Exercise directions: Transcribe each entry below exactly. Pictures do not go in the copy.

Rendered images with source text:
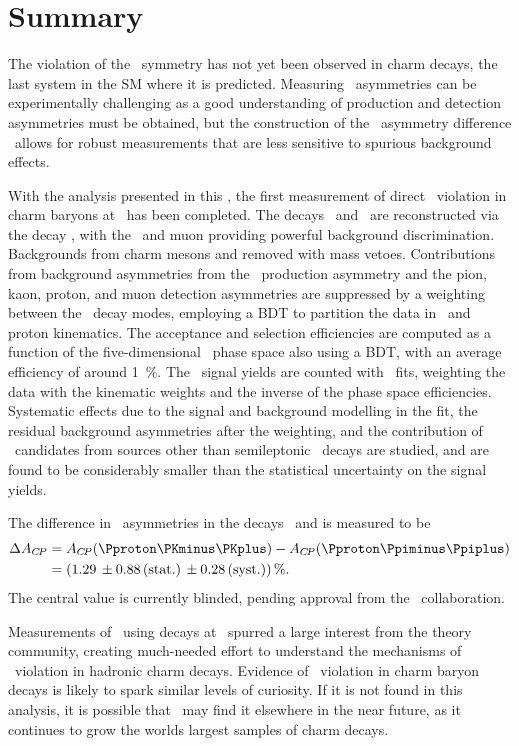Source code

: \chapter{Summary}
\label{chap:cpv:summary}

The violation of the \CP\ symmetry has not yet been observed in charm decays, 
the last system in the \ac{SM} where it is predicted.
Measuring \CP\ asymmetries can be experimentally challenging as a good 
understanding of production and detection asymmetries must be obtained, but the 
construction of the \CP\ asymmetry difference \dACP\ allows for robust 
measurements that are less sensitive to spurious background effects.

With the analysis presented in this , the first measurement 
of direct \CP\ violation in charm baryons at \lhcb\ has been completed.
The decays \LcTopKK\ and \LcToppipi\ are reconstructed via the decay 
\LbToLcmuX, with the \PLambdab\ and muon providing powerful background 
discrimination.
Backgrounds from charm mesons and removed with mass vetoes.
Contributions from background asymmetries from the \PLambdab\ production 
asymmetry and the pion, kaon, proton, and muon detection asymmetries are 
suppressed by a weighting between the \PLambdac\ decay modes, employing a 
\acl{BDT} to partition the data in \PLambdac\ and proton kinematics.
The acceptance and selection efficiencies are computed as a function of the 
five-dimensional \PLambdac\ phase space also using a \ac{BDT}, with an average 
efficiency of around \SI{1}{\percent}.
The \PLambdac\ signal yields are counted with \chisq\ fits, weighting the data 
with the kinematic weights and the inverse of the phase space efficiencies.
Systematic effects due to the signal and background modelling in the fit, the 
residual background asymmetries after the weighting, and the contribution of 
\PLambdac\ candidates from sources other than semileptonic \PLambdac\ decays 
are studied, and are found to be considerably smaller than the statistical 
uncertainty on the signal yields.

The difference in \CP\ asymmetries in the decays \LcTopKK\ and \LcToppipi is 
measured to be
\begin{align*}
  \dACP &= \ACP(\pKK) - \ACP(\ppipi) \\
        &= \SIerrs{\deltaACPval}{\deltaACPunc}{0.28}{\percent}.
\end{align*}
The central value is currently blinded, pending approval from the \lhcb\ 
collaboration.

Measurements of \dACP\ using \PDzero decays at \lhcb\ spurred a large interest 
from the theory community, creating much-needed effort to understand the 
mechanisms of \CP\ violation in hadronic charm decays.
Evidence of \CP\ violation in charm baryon decays is likely to spark similar 
levels of curiosity.
If it is not found in this analysis, it is possible that \lhcb\ may find it 
elsewhere in the near future, as it continues to grow the worlds largest 
samples of charm decays.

Expected answer:
Source code

: \chapter{Summary}
\label{chap:cpv:summary}

The violation of the \CP\ symmetry has not yet been observed in charm decays, 
the last system in the \ac{SM} where it is predicted.
Measuring \CP\ asymmetries can be experimentally challenging as a good 
understanding of production and detection asymmetries must be obtained, but the 
construction of the \CP\ asymmetry difference \dACP\ allows for robust 
measurements that are less sensitive to spurious background effects.

With the analysis presented in this , the first measurement 
of direct \CP\ violation in charm baryons at \lhcb\ has been completed.
The decays \LcTopKK\ and \LcToppipi\ are reconstructed via the decay 
\LbToLcmuX, with the \PLambdab\ and muon providing powerful background 
discrimination.
Backgrounds from charm mesons and removed with mass vetoes.
Contributions from background asymmetries from the \PLambdab\ production 
asymmetry and the pion, kaon, proton, and muon detection asymmetries are 
suppressed by a weighting between the \PLambdac\ decay modes, employing a 
\acl{BDT} to partition the data in \PLambdac\ and proton kinematics.
The acceptance and selection efficiencies are computed as a function of the 
five-dimensional \PLambdac\ phase space also using a \ac{BDT}, with an average 
efficiency of around \SI{1}{\percent}.
The \PLambdac\ signal yields are counted with \chisq\ fits, weighting the data 
with the kinematic weights and the inverse of the phase space efficiencies.
Systematic effects due to the signal and background modelling in the fit, the 
residual background asymmetries after the weighting, and the contribution of 
\PLambdac\ candidates from sources other than semileptonic \PLambdac\ decays 
are studied, and are found to be considerably smaller than the statistical 
uncertainty on the signal yields.

The difference in \CP\ asymmetries in the decays \LcTopKK\ and \LcToppipi is 
measured to be
\begin{align*}
  \dACP &= \ACP(\pKK) - \ACP(\ppipi) \\
        &= \SIerrs{\deltaACPval}{\deltaACPunc}{0.28}{\percent}.
\end{align*}
The central value is currently blinded, pending approval from the \lhcb\ 
collaboration.

Measurements of \dACP\ using \PDzero decays at \lhcb\ spurred a large interest 
from the theory community, creating much-needed effort to understand the 
mechanisms of \CP\ violation in hadronic charm decays.
Evidence of \CP\ violation in charm baryon decays is likely to spark similar 
levels of curiosity.
If it is not found in this analysis, it is possible that \lhcb\ may find it 
elsewhere in the near future, as it continues to grow the worlds largest 
samples of charm decays.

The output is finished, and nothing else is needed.